These are realistic and sensible proposals to which any trade unionist or member of the Labour Party would subscribe. I am quite sure few in the trade union movement would quarrel with these aims. We find it impossible, however, to accept that the legislation before the House advances in any way these long-term aims for the future of an incomes policy. Even in the short-term it cannot be held that this legislation will act as a palliative and assist in maintaining export competitiveness by maintaining stability in pay levels and price rises.

The whole emphasis is on holding down pay in the form of wages and salaries. The stringency of the statutory controls means that what you have here is wage and salary control and nothing at all bearing the slightest resemblance to price and income control. A comparison between the legislation introduced in Britain and that introduced here shows the amazing difference in approach. This Bill is full of dangerous tendencies and for that reason alone it must be strenuously rejected.

There are clever decoys—that is how I describe them—in regard to prices, rents, dividends and profits. The provisions dealing with these are nothing more than decoys. The Bill is, in effect, a measure designed to control wages and salaries. It is not really designed to control prices, profits, dividends and rents. The Minister cannot hope to get away with public credibility on that aspect of the Bill. It is vital that the Government should maintain normal working relationships with the trade union movement but the result of this Bill will be the creation of a genuine mistrust. There is a feeling in the trade union movement, to put it bluntly, that the Government are a terrible shower of messers.

The Minister has tried to argue that the only choice lies between statutory control and a free-for-all type of general bargaining. I think the Minister is fomenting confrontation, perhaps inadvertently, perhaps stupidly. I want to get rid of the proposition once and for all that we have ever had a free-for-all bargaining situation. Neither the trade union movement nor anybody else wants a free-for-all. That has been abundantly clear since the maintenance workers dispute. We have never had a free-for-all. The employers' attitude has always been one of resistance to all claims, irrespective of size. Some resistance may be legitimate. Some resistance may be unduly harsh.

The introduction of this measure is not a case of the other side of the coin. We have never had a free-for-all from the point of view of wage increases. I suggest that, because of its general incompetence, the Cabinet is not capable of coming to any conclusion in terms of industrial relations. I do not accept the Minister's argument with regard to the alternative. What has been done in this Bill is a clear example of a Cabinet, to paraphrase Father Feargal O'Connor, making up policy as it goes along. There is no real evidence of any policy in regard to prices, rents, dividends and so on. There is nothing really from the point of view of overall economic management.

This Bill is a very shoddy piece of legislation. Such is the general apathy and, indeed, contempt on the part of most people now for politicians generally that the Government has not only no longer the capacity to sell this piece of legislation but it has not even the capacity to sell a tin of dog food and that incapacity arises out of its own disarray and disrepute.

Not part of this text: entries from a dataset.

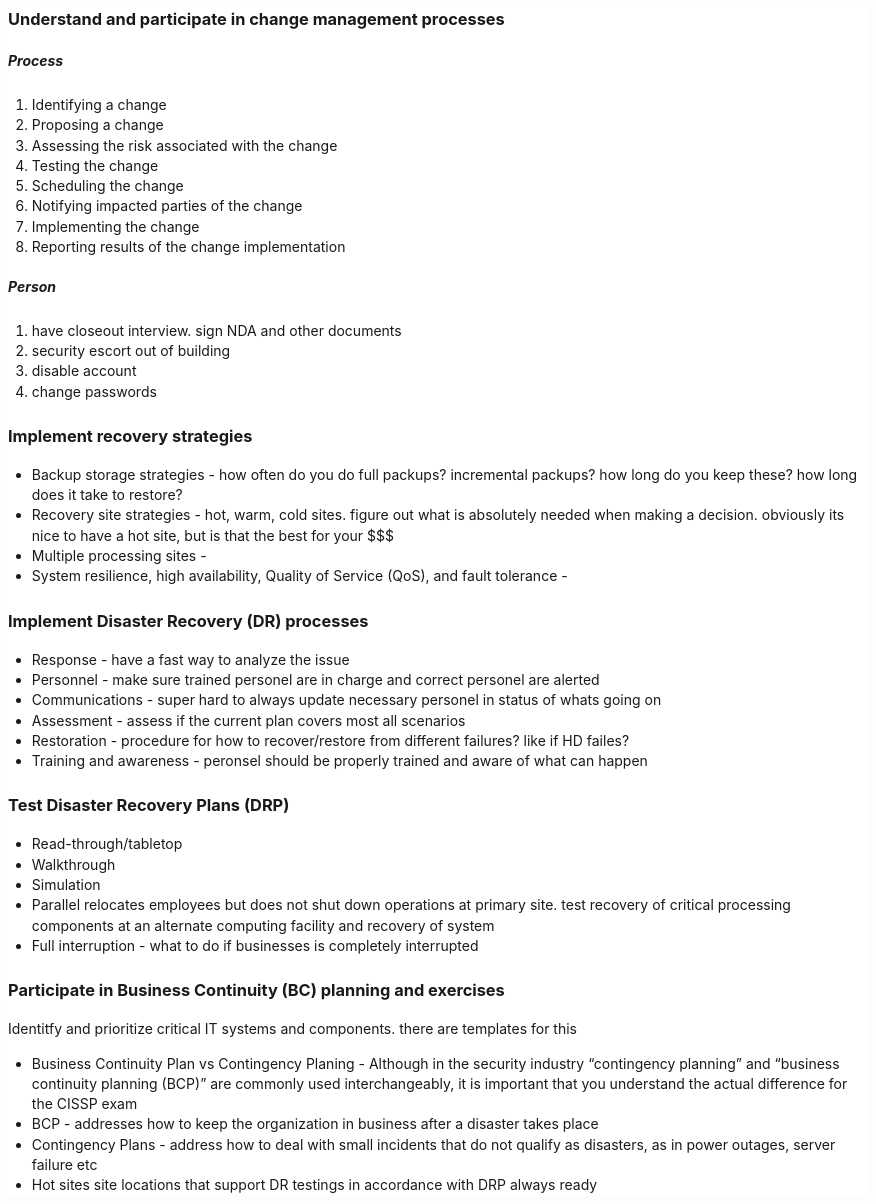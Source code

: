 ### Understand and participate in change management processes
##### Process
1. Identifying a change
2. Proposing a change
3. Assessing the risk associated with the change
4. Testing the change
5. Scheduling the change
6. Notifying impacted parties of the change
7. Implementing the change
8. Reporting results of the change implementation
##### Person
1. have closeout interview. sign NDA and other documents
2. security escort out of building
3. disable account
4. change passwords


### Implement recovery strategies
* Backup storage strategies - how often do you do full packups? incremental packups? how long do you keep these?  how long does it take to restore?
* Recovery site strategies - hot, warm, cold sites. figure out what is absolutely needed when making a decision. obviously its nice to have a hot site, but is that the best for your $$$
* Multiple processing sites - 
* System resilience, high availability, Quality of Service (QoS), and fault tolerance - 

### Implement Disaster Recovery (DR) processes
* Response - have a fast way to analyze the issue
* Personnel - make sure trained personel are in charge and correct personel are alerted
* Communications - super hard to always update necessary personel in status of whats going on
* Assessment - assess if the current plan covers most all scenarios
* Restoration - procedure for how to recover/restore from different failures? like if HD failes?
* Training and awareness - peronsel should be properly trained and aware of what can happen

### Test Disaster Recovery Plans (DRP)
* Read-through/tabletop
* Walkthrough
* Simulation
* Parallel relocates employees but does not shut down operations at primary site. test recovery of critical processing components at an alternate computing facility and recovery of system
* Full interruption - what to do if businesses is completely interrupted

### Participate in Business Continuity (BC) planning and exercises
Identitfy and prioritize critical IT systems and components. there are templates for this
* Business Continuity Plan vs Contingency Planing - Although  in  the  security  industry  “contingency  planning”  and  “business  continuity  planning (BCP)” are commonly used interchangeably, it is important that you understand the actual difference for the CISSP exam
* BCP - addresses how to keep the organization in business after a disaster takes place 
* Contingency Plans - address how to deal with small incidents that do not qualify as disasters, as in power outages, server failure etc
* Hot sites 
     site locations that support DR testings in accordance with DRP
     always ready
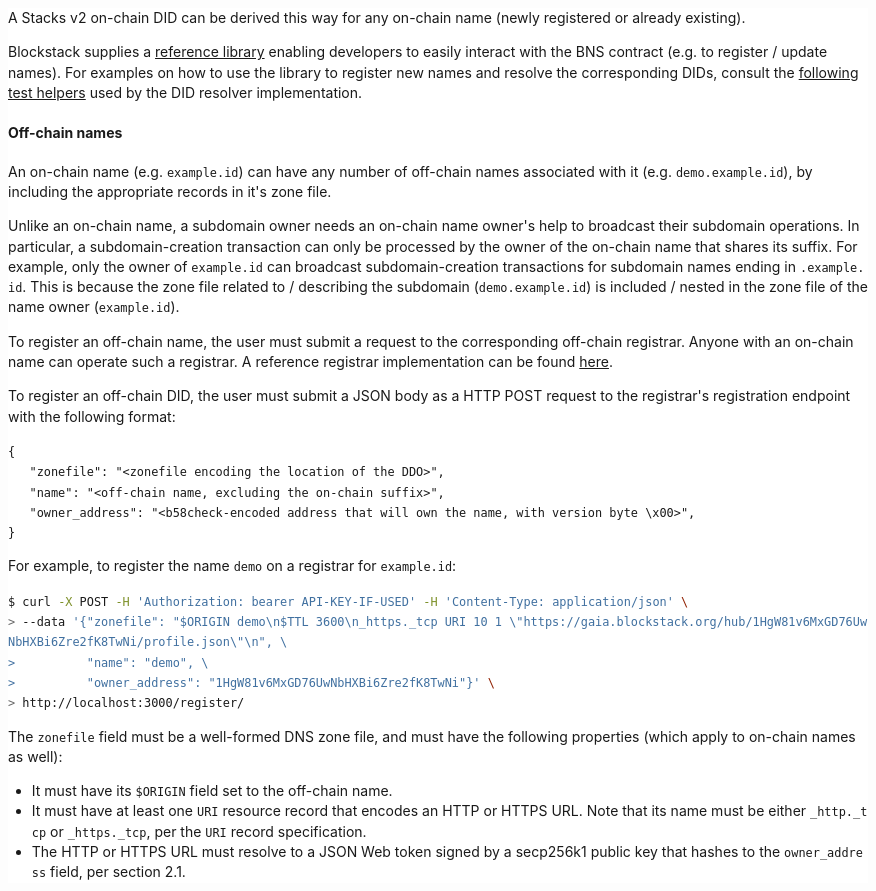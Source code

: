 A Stacks v2 on-chain DID can be derived this way for any on-chain name (newly registered or already existing).

Blockstack supplies a [reference library](https://github.com/blockstack/stacks.js/tree/master/packages/bns) enabling developers to easily interact with the BNS contract (e.g. to register / update names). For examples on how to use the library to register new names and resolve the corresponding DIDs, consult the [following test helpers](https://github.com/jolocom/Stacks-DID-Resolver/blob/main/src/registrar/index.ts#L277) used by the DID resolver implementation.

#### Off-chain names

An on-chain name (e.g. `example.id`) can have any number of off-chain names
associated with it (e.g. `demo.example.id`), by including the appropriate
records in it's zone file.

Unlike an on-chain name, a subdomain owner needs an on-chain name owner's help
to broadcast their subdomain operations. In particular, a subdomain-creation
transaction can only be processed by the owner of the on-chain name that shares
its suffix. For example, only the owner of `example.id` can broadcast
subdomain-creation transactions for subdomain names ending in `.example.id`.
This is because the zone file related to / describing the subdomain
(`demo.example.id`) is included / nested in the zone file of the name owner
(`example.id`).

To register an off-chain name, the user must submit a request to the
corresponding off-chain registrar. Anyone with an on-chain name can operate such
a registrar.  A reference registrar implementation can be found [here](https://github.com/blockstack/subdomain-registrar).

To register an off-chain DID, the user must submit a JSON body as a HTTP POST
request to the registrar's registration endpoint with the following format:

```
{
   "zonefile": "<zonefile encoding the location of the DDO>",
   "name": "<off-chain name, excluding the on-chain suffix>",
   "owner_address": "<b58check-encoded address that will own the name, with version byte \x00>",
}
```

For example, to register the name `demo` on a registrar for `example.id`:

```bash
$ curl -X POST -H 'Authorization: bearer API-KEY-IF-USED' -H 'Content-Type: application/json' \
> --data '{"zonefile": "$ORIGIN demo\n$TTL 3600\n_https._tcp URI 10 1 \"https://gaia.blockstack.org/hub/1HgW81v6MxGD76UwNbHXBi6Zre2fK8TwNi/profile.json\"\n", \
>          "name": "demo", \
>          "owner_address": "1HgW81v6MxGD76UwNbHXBi6Zre2fK8TwNi"}' \
> http://localhost:3000/register/
```

The `zonefile` field must be a well-formed DNS zone file, and must have the
following properties (which apply to on-chain names as well):

* It must have its `$ORIGIN` field set to the off-chain name.
* It must have at least one `URI` resource record that encodes an HTTP or HTTPS
  URL.  Note that its name must be either `_http._tcp` or `_https._tcp`, per the
  `URI` record specification.
* The HTTP or HTTPS URL must resolve to a JSON Web token signed by a secp256k1
  public key that hashes to the `owner_address` field, per section 2.1.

I would like to place on record the policy statement adopted by the congress in July of this year in regard to industrial relations. Either the Minister never heard of it or he did not bother to read it. The congress did adopt a policy:

Congress recognises that indiscriminate wage claims can be detrimental to the interests of workers and accepted the need for a review of the whole structure of wage demands and the devising of a system that would ensure a fairer share for all sections, particularly the lower-paid workers. Congress declared its support for all unions pursuing wage claims based on the cost of living, sharing in increased productivity and increasing the workers' share of the nation's wealth. Congress deplored the lack of progress made in the implementation of the principle of equal pay for work of equal value and called on the Government of the Republic to accept the principle and to begin the phasing in in the public service of equal pay and to introduce a Bill along the lines of the British Act.

These are just some of the policy lines adopted by Congress and they are notable for their moderation. Congress also noted the progress made in the public service in implementing superannuation and sick pay schemes for all employees and it called on trade unions to make the provision of adequate pension and sick pay schemes in the private sector their urgent objective. The concept of fringe benefits and extra wages is shot down by this Bill in a harsh and rigid manner that shows an appalling ignorance of the complexity of the many wage settlements and conditions of employment operating in the public service and in the private sector throughout the country.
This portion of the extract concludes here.